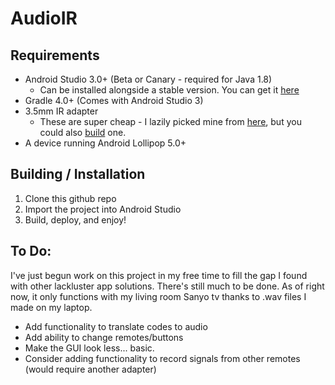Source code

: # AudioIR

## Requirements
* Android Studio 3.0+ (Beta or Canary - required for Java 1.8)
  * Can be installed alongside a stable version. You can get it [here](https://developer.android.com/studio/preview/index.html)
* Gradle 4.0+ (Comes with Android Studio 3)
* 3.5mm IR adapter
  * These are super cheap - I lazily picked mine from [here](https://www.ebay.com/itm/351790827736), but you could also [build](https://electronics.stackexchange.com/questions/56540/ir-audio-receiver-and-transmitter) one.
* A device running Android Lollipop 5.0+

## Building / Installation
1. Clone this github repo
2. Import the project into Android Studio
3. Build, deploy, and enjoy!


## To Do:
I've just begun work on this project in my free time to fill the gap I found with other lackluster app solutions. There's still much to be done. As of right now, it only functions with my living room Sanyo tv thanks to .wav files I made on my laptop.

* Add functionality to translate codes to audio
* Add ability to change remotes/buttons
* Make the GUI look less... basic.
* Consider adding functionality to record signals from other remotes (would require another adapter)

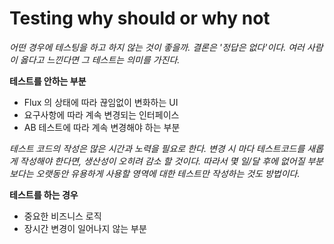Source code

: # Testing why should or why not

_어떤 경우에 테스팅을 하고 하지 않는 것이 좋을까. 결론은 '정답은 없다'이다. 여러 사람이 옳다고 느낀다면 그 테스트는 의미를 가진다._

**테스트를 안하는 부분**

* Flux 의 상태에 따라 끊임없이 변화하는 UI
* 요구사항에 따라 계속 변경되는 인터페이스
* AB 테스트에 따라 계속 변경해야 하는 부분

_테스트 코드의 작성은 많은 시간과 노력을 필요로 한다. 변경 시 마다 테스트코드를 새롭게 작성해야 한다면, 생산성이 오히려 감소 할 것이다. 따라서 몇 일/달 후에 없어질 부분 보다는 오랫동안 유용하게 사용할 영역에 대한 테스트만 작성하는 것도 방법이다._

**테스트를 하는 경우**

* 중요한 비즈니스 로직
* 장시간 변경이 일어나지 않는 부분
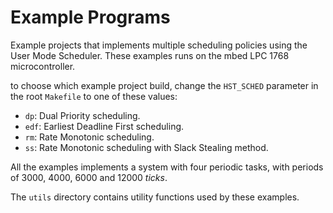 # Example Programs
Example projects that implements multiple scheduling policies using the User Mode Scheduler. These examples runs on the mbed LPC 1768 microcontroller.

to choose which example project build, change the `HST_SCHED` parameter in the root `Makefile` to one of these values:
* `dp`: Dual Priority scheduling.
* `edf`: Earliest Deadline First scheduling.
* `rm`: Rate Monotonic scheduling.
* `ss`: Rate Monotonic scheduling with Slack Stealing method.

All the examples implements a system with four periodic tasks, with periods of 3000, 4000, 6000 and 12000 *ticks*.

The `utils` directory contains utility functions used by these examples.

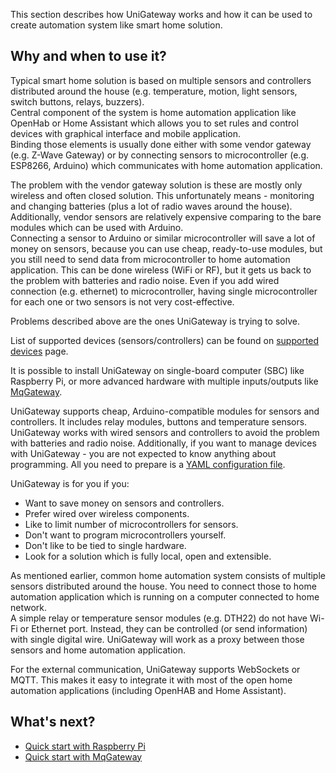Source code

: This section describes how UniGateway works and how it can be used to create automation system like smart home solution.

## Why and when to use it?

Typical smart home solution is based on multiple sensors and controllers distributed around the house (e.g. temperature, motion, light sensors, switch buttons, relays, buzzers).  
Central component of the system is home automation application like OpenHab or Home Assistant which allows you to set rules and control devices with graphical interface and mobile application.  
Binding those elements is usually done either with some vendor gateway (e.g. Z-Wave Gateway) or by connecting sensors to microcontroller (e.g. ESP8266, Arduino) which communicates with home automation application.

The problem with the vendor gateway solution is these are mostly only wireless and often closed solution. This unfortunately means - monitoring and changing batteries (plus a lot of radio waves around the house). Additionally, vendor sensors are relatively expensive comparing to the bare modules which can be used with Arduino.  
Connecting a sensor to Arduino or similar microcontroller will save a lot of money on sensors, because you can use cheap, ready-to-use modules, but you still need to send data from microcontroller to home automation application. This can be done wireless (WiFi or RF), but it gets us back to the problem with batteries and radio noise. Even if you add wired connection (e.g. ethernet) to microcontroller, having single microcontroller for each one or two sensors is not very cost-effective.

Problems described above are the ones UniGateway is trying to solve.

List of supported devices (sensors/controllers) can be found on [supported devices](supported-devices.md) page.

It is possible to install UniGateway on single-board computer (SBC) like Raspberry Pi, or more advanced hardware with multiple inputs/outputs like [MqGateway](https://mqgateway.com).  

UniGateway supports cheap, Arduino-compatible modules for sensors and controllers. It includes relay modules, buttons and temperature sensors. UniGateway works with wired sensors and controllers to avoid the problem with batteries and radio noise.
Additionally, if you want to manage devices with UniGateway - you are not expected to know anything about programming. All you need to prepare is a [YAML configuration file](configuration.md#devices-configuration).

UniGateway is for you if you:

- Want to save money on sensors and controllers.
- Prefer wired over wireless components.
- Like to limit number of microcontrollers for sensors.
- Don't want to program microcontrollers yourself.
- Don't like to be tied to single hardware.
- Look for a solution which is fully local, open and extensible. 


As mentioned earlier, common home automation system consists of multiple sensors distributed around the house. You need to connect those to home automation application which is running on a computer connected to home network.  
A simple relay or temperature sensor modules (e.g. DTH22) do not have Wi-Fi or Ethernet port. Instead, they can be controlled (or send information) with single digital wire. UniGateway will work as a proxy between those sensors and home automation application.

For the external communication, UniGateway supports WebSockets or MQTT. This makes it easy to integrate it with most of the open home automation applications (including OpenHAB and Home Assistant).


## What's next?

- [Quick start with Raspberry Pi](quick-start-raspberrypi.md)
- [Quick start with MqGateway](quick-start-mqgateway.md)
■ ■ ■ ■ ■
What is needed is an exact copy of the lines above, from the one holding "require another adapter)" down to the one holding "중요한 비즈니스 로직", with those two included and the pictures left out.

## Response for this exercise:
* Consider adding functionality to record signals from other remotes (would require another adapter)

Source code

: # Testing why should or why not

_어떤 경우에 테스팅을 하고 하지 않는 것이 좋을까. 결론은 '정답은 없다'이다. 여러 사람이 옳다고 느낀다면 그 테스트는 의미를 가진다._

**테스트를 안하는 부분**

* Flux 의 상태에 따라 끊임없이 변화하는 UI
* 요구사항에 따라 계속 변경되는 인터페이스
* AB 테스트에 따라 계속 변경해야 하는 부분

_테스트 코드의 작성은 많은 시간과 노력을 필요로 한다. 변경 시 마다 테스트코드를 새롭게 작성해야 한다면, 생산성이 오히려 감소 할 것이다. 따라서 몇 일/달 후에 없어질 부분 보다는 오랫동안 유용하게 사용할 영역에 대한 테스트만 작성하는 것도 방법이다._

**테스트를 하는 경우**

* 중요한 비즈니스 로직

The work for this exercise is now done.